A cette fin, 38 Studio et Big Huge Games n’a pas lésiné sur le beau monde. Ken Rolston (designer en chef de Morrowind), R.A. Salvatore (auteur de nouvelles dans les Forgotten Realms) pour le monde et sa mythologie, et Todd Mc Farlane (auteur du comics Spawn) pour le design. A cela il faut rajouter en chef de projet, l’ami Ian « Tiberius » Frazier, à l’origine de l’excellent mod Ultima V Lazarus pour Dungeon Siege.
La première chose qui marque dès le début du jeu, est l’aspect « comics » très coloré des visuels. On est clairement dans un style graphique différend de la plupart des productions actuelles du marché. Les personnages sont assez caricaturaux, et on est loin du style réaliste, parfois un peu gris de Skyrim ou de la série The Witcher. Les décors quant à eux sont assez diversifiés, et le joueur sera amené à traverser de nombreuses régions, toutes différentes, produisant une ambiance propre à chaque région traversée. Quoiqu’il en soit, le style graphique ne laissera pas indifférent, on aime ou on fait la grimace. Avoir quelque chose de plus coloré parfois enfantin, faisant appel à du bloom peut être apprécié, …ou moins, lorsqu’il s’agit d’être bridé par du cliping trop présent ou par des visages caricaturaux, à peine animés. On déplorera aussi des mouvements de caméra parfois erratiques, nuisant à l’ensemble du jeu, et une interface indigne du duo clavier/souris.
Au niveau du développement du personnage, de l’équilibrage du jeu et de la richesse du monde, on sent que le jeu est soigné, avec une originalité, la notion de destinée. Amalur est un royaume où tout son peuple croit en la destinée. En tant que combattant ressuscité, vous êtes libéré de votre destin, et pouvez embrasser la voie qui vous convient, ce qui explique la gestion du personnage et le système ouvert de progression ouvert du jeu.
Au début, le joueur n’aura qu’à choisir la race de son personnage, son nom, son apparence, et sa divinité (donnant des bonus divers), ce sera après, lors de la montée en puissance de son personnage, qu’il effectuera ses choix dans l’un des trois arbres de compétences (puissance, finesse ou sorcellerie). Ce seront les points dépensés dans ces arbres qui détermineront la voie qu’il suivra. Le joueur pourra ainsi se spécialiser et dépenser beaucoup de points dans l’une de ces voies, mais aussi répartir ses points dans les différentes voies, débloquant ainsi des carrières différentes, plus transversales, chacune avec leurs bonus et capacités qui leur est propre. On notera la possibilité de remettre à zéro ses choix, comme dans les jeux de rôles en ligne, le joueur ne se retrouvera ainsi jamais coincé par les compétences choisies.

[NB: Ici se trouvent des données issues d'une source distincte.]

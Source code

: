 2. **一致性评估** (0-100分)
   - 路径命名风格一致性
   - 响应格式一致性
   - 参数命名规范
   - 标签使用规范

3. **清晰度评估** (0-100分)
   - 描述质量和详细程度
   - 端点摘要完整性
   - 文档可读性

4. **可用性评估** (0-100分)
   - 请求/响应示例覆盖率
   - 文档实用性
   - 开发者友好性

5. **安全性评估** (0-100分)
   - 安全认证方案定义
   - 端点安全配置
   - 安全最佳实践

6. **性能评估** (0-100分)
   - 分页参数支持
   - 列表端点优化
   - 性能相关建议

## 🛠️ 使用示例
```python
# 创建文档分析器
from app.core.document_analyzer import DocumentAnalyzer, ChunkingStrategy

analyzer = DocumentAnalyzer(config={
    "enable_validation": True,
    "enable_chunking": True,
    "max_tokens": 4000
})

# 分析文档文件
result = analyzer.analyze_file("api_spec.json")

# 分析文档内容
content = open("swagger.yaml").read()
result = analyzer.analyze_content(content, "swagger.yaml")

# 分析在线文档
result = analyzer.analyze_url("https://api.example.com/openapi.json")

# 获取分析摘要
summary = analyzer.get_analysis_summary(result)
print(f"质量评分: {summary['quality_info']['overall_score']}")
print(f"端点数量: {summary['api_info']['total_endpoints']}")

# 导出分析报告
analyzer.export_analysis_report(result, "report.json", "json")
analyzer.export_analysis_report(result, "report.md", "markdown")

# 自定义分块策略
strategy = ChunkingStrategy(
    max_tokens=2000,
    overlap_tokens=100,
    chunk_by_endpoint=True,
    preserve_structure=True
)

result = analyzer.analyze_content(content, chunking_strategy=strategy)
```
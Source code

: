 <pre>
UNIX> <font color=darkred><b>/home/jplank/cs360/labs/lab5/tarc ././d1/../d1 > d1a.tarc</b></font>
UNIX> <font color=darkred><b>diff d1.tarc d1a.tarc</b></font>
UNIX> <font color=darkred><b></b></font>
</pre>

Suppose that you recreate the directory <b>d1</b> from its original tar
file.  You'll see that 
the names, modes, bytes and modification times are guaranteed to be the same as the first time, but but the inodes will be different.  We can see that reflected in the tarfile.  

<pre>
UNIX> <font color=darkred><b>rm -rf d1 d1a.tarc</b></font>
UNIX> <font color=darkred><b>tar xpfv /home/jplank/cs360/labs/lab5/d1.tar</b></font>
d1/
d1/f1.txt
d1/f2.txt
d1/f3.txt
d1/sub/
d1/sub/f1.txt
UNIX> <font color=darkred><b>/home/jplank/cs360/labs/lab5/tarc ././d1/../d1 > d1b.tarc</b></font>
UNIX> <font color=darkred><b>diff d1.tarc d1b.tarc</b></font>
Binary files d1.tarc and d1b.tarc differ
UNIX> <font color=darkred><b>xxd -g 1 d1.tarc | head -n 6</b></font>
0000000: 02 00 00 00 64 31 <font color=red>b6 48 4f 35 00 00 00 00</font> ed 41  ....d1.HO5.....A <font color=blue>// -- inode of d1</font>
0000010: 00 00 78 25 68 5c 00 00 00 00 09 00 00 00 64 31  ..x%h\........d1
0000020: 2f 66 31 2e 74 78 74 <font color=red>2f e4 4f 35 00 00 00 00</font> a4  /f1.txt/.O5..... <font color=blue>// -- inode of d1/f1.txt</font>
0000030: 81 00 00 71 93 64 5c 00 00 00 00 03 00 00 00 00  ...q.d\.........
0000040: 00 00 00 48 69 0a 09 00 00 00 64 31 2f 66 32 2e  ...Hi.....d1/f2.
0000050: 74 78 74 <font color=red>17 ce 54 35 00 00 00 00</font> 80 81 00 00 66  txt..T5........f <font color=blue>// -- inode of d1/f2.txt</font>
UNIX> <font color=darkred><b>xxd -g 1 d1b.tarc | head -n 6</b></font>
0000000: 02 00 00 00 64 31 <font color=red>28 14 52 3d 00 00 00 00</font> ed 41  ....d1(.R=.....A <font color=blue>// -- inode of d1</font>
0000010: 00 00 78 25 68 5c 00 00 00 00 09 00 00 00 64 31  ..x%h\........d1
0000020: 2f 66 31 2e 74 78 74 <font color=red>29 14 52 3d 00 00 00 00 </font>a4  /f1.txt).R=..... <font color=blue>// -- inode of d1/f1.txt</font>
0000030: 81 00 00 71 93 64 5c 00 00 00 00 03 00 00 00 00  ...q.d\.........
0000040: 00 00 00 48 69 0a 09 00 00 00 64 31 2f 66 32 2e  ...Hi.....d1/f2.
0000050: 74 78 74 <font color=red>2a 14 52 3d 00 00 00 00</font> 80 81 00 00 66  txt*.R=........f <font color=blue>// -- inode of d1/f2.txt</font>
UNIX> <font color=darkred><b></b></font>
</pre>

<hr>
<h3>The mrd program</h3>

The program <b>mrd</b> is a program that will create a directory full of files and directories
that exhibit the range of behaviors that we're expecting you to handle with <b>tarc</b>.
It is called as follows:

Parallèlement à ces arbres de compétences martiales, les auteurs ont eu la bonne idée d’implémenter des compétences secondaires très utiles, mais totalement indépendantes de l’arbre de progression principal destiné aux combats. Autrement dit, à aucun moment le choix d’une de ces compétences ne sacrifiera de la puissance brute du personnage. Fort heureusement d’ailleurs, puisque le gameplay est clairement orienté action.
De l’action, le joueur en aura, avec des multitudes de combats et un système clairement annoncé comme mettant les réflexes à contribution. On est loin des systèmes en tour par tour, mais l’éditeur a eu le mérite d’être clair dans ses annonces sur le style de jeu. On est dans le cadre d’un jeu d’action-rôle et dans ce domaine le jeu atteint son objectif et les combats sont très bien faits. Pas de martelage frénétique de souris, il faut utiliser au bon moment l’attaque appropriée, on peut varier le tout avec les sorts, éviter les coups par des parades ou des roulades. Les combats seront spécifiques aux compétences et aux armes utilisées : Le guerrier muni d’une masse d’arme puissante aura des attaques lentes, l’Arcaniste pourra se téléporter subrepticement derrière ses ennemis et utilisera des attaques furtives rapides avec ses dagues, … Bref, les combats sont dynamiques et intéressants, à condition bien entendu d’apprécier une jouabilité proche de beat’hem all.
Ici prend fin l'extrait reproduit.